La puerta estaba abierta y aquella joven llegada de Palestina hace menos de cuatro años aprovechaba la tarde de domingo para hacer una estatua de arcilla en el patio, mientras sus niños dormían. Era alta, delgada, y tenía unos ojos verdes que eran sabios y felices a la vez. Su marido tampoco estaba en casa, el domingo le había dejado la ciudad a las mujeres. Nos sentamos a charlar, tranquilas, mientras caía una lluvia indecisa.  Hablábamos de los días como si nos conociéramos desde siempre.
-Tengo una clienta que viene a mi negocio y me compra cosas por 300 o 400 reales y me dice que le vaya a cobrar a la casa, pero que si está el marido no le diga nada. Cada vez que voy, el marido me abre la puerta y ella, desde atrás, me hace señas de que no, de que venga otro día. Y así pasan los meses, contó Nicirin antes de que la lluvia cayera de nuevo y nos obligara a despedirnos de la amiga y de su patio, quién sabe hasta cuándo.
       Volvimos a la casa y nos sentamos en el balcón a practicar el duro oficio de ver la vida pasar, sentadas en reposeras de mimbre. Me sentía cómodamente feliz y me sorprendía no la felicidad, sino la comodidad, la fluidez que tenían todos mis movimientos, la armoniosa cadencia de la situación. Era como si todas estuviéramos representado un rol que conocíamos desde siempre: ellas las anfitrionas, yo la huésped, unidas por un rayo de gracia.  Si tres desconocidas podían compartir una tarde de domingo en el balcón todas las delicias del mundo eran posibles.

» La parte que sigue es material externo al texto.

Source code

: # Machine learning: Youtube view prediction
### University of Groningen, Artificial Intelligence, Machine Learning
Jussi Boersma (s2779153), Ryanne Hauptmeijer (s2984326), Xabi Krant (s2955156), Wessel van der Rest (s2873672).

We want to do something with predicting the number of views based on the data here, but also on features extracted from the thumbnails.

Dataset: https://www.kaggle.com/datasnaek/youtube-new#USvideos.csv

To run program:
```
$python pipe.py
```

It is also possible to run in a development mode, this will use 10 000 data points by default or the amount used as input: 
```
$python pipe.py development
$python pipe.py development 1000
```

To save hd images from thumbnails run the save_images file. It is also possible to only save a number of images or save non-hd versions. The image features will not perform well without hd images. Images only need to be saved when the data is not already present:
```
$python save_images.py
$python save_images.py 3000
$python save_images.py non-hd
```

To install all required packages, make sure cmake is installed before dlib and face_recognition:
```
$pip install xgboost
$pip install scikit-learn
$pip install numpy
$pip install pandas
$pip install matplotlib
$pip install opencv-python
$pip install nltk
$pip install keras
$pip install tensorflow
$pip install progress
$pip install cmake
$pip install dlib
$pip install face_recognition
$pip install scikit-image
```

      Después de un rato nos dedicamos a sacarnos fotos y en la hora de mi partida me colmaron de regalos. Por favor, aceptalos, son de corazón. Cuando llegamos a la estación nos despedimos con tristeza: yo era para Nicirin la amiga que se iba, ella para mí la hermana que se quedaba. Subí a mi micro rodeado de gaúchos y vi bajo mi mirada deslizarse esa ciudad, sin poder dejar de sonreír. Pocas horas antes me había preocupado la incertidumbre de la jornada, me había reclamado a mi misma mi capricho viajero. Y en el momento menos pensado el viaje había florecido en amigos, protectores y bendiciones inesperadas. Había conocido a los palestinos de Quaraí, sobre los que había leído en casa y los había encontrado sin buscarlos.
       Mientras la lluvia afuera volvía a caer y la tierra colorada vomitaba palmeras y montes, mi boca continuaba su sonrisa agradecida. Hacía menos de quince horas que flotaba a la deriva por las entrañas del mundo, y en ese tiempo cada momento había tenido nombre, cada segundo había seguido un destino, había sido ocupado por la maravilla de la aventura. El viaje me había alimentado, lavado, hecho descansar. Me había recibido con una estela de amigos, sabores, abrazos, colores, obsequios, sonrisas, historias. Yo por mi parte no tenía más que gratitud para ofrecer.